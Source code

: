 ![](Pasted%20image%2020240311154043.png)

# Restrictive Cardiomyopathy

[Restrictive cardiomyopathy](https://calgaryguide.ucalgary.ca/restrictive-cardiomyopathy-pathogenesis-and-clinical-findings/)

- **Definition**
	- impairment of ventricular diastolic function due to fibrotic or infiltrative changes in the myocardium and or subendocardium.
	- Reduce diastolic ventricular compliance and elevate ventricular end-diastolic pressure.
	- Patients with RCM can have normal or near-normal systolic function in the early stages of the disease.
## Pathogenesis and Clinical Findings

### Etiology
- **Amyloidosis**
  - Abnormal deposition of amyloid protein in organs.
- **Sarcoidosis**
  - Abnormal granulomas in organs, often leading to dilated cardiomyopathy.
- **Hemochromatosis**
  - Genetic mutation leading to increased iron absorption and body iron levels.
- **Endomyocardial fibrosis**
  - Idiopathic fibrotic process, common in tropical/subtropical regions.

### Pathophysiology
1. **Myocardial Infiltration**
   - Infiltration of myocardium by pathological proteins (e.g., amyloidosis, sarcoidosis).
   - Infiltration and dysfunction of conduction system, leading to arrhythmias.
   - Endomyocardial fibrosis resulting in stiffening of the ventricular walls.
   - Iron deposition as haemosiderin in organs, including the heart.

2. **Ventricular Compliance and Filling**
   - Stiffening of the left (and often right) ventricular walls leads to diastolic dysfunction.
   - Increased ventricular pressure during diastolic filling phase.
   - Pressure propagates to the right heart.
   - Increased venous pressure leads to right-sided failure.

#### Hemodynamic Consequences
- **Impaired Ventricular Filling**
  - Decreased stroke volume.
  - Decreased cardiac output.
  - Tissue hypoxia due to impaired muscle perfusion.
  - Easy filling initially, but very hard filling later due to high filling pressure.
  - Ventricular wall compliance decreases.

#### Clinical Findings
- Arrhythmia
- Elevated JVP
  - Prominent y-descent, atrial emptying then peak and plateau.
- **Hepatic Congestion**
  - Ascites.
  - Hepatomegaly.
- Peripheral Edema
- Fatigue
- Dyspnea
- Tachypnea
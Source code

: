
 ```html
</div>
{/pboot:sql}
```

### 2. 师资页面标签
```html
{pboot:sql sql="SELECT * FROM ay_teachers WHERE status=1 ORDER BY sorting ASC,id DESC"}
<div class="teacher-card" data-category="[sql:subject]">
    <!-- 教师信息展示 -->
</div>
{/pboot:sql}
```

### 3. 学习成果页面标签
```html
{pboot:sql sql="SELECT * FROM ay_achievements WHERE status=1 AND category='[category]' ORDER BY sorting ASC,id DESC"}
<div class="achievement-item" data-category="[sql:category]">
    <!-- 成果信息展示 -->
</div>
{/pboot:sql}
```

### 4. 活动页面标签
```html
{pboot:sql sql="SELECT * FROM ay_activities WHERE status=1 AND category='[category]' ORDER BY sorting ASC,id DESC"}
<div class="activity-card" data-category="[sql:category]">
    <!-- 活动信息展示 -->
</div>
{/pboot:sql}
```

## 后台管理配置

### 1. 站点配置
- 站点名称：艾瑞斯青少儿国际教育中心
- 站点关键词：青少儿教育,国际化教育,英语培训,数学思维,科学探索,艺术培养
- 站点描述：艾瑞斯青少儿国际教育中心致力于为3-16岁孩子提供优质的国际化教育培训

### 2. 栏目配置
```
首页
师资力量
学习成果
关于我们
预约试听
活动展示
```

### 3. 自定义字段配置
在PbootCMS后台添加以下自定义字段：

——

# TASK TO COMPLETE
Give only the lines from the one holding "- Abnormal granulomas" through the one holding "- Infiltration of", each restated exactly as it appears above.

# PROBLEM SOLUTION
  - Abnormal granulomas in organs, often leading to dilated cardiomyopathy.
- **Hemochromatosis**
  - Genetic mutation leading to increased iron absorption and body iron levels.
- **Endomyocardial fibrosis**
  - Idiopathic fibrotic process, common in tropical/subtropical regions.

### Pathophysiology
1. **Myocardial Infiltration**
   - Infiltration of myocardium by pathological proteins (e.g., amyloidosis, sarcoidosis).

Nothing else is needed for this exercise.